Avec 56,24% des votes exprimés, la victoire d'Alain Juppé dimanche soir est jolie. Pas de mystère, ce très bon score traduit une très bonne campagne, très bonne jusque dans le détail et bonne sur le fond. Réunions nombreuses, visibilité maximale, bel emballage publicitaire "Bordeaux à Coeur" : l'homme s'est montré sous un jour nouveau, certes abusant quelque peu de l'anecdote sur les vertus apaisantes du sirop d'érable, mais il est certain que le Québec l'a changé. Pour avoir assisté à quelques unes de ces réunions, j'aimerai revenir sur l'une de ses remarques, bien pertinente en matière de développement économique : l'image de Bordeaux.
Au détour d'une question sur le développement économique de Bordeaux et de son agglomération, une petite confidence d'un candidat en campagne "j'ai assisté ce matin à la présentation d'une étude sur l'image de Bordeaux, encore une, la quatrième en dix ans..." Diable, on peut s'étonner comme Alain Juppé de la récurrence d'études d'image qui très probablement arrivent aux mêmes conclusions du type : Bordeaux a des avantages indéniables que peu d'autres agglomérations ont mais n'a pas su les valoriser. Les études marketing ne révèlent rien, elles confirment ce qu'on savait déjà. On peut aussi s'étonner de l'étonnement d'Alain Juppé, comment peut-on arriver à des prises de décisions dans les organisations locales et territoriales sans étude préalable ? Pour bien faire, elle sera confiée à un excellent confrère consultant et bien menée par une équipe de professionnels. Et après moult présentations on s'apercevra que l'ouvrage restera inachevé : il manquera toujours les décisions de passage à l'acte. Le poids du "faire" avant le poids des mots.
Pour autant la communication de Bordeaux reste un paradoxe rare. Nous avons l'une des notoriétés les plus fortes du monde et notre image reste celle d'une gentille bourgade de province. Si l'on appliquait à Bordeaux les principes de valorisation des marques, nous pourrions aisément démontrer que la marque Bordeaux pèse plusieurs centaines de millions d'euros. Sur les causes de ce paradoxe, je ne m'étendrais pas en explications techniques sur cet état de fait. Idem sur le renouveau, récent, depuis moins d'une décennie, grâce notamment à la reconquête urbaine du Centre Ville de Bordeaux. Mais la route est encore longue pour rattraper des villes, en Europe entière, qui sont passées devant nous en image (Barcelone, Milan, Genève ou Montpellier...). Il y a une autre explication, plus ennuyeuse : Bordeaux ne connaît pas son Histoire et se raccroche à une dynamique viticole en déshérence depuis longtemps. Je reviendrais bientôt sur la parution prochaine d'un ouvrage de référence sur l'Histoire de Bordeaux. On a oublié le Bordeaux de l'Antiquité, du Moyen-Age et celui du XIX ème et du XX ème siècle. On oublie la culture séculaire des échanges commerciaux, du rayonnement culturel mondial au XVIIème siècle et du savoir juridique dont il nous reste une Ecole de Magistrature et une rue de l'Esprit des Lois.

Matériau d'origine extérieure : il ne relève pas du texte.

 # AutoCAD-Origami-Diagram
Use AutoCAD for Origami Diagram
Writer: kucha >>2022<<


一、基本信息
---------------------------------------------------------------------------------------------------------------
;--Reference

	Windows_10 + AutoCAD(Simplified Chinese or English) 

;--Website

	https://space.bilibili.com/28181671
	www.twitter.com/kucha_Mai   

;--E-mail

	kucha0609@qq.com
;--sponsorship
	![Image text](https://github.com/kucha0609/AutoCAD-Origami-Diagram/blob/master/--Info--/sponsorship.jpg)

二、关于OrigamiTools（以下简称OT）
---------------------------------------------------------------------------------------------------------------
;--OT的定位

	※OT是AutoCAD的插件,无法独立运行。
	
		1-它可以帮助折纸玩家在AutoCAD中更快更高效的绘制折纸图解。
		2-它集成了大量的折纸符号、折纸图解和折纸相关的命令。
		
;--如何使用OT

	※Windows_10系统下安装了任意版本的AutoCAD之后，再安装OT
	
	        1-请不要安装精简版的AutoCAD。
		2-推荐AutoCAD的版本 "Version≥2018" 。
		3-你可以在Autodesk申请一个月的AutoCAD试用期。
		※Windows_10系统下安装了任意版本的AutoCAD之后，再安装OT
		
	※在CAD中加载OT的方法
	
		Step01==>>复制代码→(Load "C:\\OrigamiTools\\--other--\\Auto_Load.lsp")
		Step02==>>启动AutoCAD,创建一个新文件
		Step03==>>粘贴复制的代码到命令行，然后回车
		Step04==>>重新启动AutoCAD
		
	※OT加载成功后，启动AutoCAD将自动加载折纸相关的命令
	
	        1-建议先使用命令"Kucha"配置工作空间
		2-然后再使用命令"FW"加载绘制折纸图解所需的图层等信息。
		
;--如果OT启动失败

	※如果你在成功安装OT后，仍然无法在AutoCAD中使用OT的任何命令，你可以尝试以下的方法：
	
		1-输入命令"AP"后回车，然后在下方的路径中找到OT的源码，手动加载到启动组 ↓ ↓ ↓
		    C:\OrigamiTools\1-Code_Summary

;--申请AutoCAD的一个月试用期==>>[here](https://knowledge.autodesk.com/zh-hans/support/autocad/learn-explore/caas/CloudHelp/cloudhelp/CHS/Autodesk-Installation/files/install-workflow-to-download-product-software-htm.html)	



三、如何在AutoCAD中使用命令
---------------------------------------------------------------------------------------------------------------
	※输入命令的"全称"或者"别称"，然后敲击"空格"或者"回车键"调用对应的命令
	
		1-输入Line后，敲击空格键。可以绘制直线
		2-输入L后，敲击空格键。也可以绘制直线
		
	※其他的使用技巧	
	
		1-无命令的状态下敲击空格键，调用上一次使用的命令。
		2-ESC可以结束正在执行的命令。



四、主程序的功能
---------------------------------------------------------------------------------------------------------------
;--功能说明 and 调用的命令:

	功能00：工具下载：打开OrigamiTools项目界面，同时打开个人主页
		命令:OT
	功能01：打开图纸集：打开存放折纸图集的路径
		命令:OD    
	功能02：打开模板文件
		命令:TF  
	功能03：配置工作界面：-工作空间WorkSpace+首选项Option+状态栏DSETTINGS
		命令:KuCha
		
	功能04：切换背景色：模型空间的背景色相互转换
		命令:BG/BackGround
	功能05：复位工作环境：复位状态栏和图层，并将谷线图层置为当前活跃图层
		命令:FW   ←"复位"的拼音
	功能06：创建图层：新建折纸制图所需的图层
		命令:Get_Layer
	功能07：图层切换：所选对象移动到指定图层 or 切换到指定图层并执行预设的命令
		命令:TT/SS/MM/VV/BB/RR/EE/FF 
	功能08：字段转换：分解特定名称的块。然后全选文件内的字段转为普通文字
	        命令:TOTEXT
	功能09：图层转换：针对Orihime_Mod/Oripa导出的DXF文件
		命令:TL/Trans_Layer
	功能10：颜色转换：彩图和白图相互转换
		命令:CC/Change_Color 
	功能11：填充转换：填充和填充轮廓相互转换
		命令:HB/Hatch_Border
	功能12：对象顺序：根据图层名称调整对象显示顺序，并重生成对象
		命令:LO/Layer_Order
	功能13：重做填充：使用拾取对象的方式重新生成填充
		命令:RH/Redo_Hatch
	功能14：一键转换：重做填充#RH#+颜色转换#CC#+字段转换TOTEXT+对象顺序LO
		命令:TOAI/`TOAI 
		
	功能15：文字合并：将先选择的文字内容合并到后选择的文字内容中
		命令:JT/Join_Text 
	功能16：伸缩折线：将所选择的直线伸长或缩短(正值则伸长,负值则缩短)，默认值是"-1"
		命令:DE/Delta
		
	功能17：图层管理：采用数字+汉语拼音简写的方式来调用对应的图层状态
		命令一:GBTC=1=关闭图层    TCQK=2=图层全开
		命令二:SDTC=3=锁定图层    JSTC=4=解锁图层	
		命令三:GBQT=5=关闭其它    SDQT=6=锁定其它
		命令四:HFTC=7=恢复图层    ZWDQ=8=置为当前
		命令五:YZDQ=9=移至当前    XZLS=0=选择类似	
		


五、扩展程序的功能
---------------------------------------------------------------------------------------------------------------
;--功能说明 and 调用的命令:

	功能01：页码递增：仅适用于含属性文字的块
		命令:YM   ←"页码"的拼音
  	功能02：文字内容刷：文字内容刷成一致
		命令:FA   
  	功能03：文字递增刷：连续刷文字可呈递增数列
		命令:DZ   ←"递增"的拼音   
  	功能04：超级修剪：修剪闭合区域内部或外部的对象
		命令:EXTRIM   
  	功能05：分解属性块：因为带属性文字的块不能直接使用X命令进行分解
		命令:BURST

Voilà Monsieur Juppé, il vous appartient de prendre les décisions, d'allouer les ressources et ensuite de laisser faire vos équipes de bons professionnels aux endroits où elles sont. Avec de la constance dans les moyens, les messages, les supports, avec de l'intelligence dans le choix des cibles (mondiales, forcément mondiales), vous pourrez revendiquer d'avoir remis Bordeaux dans la cour des grandes métropoles mondiales.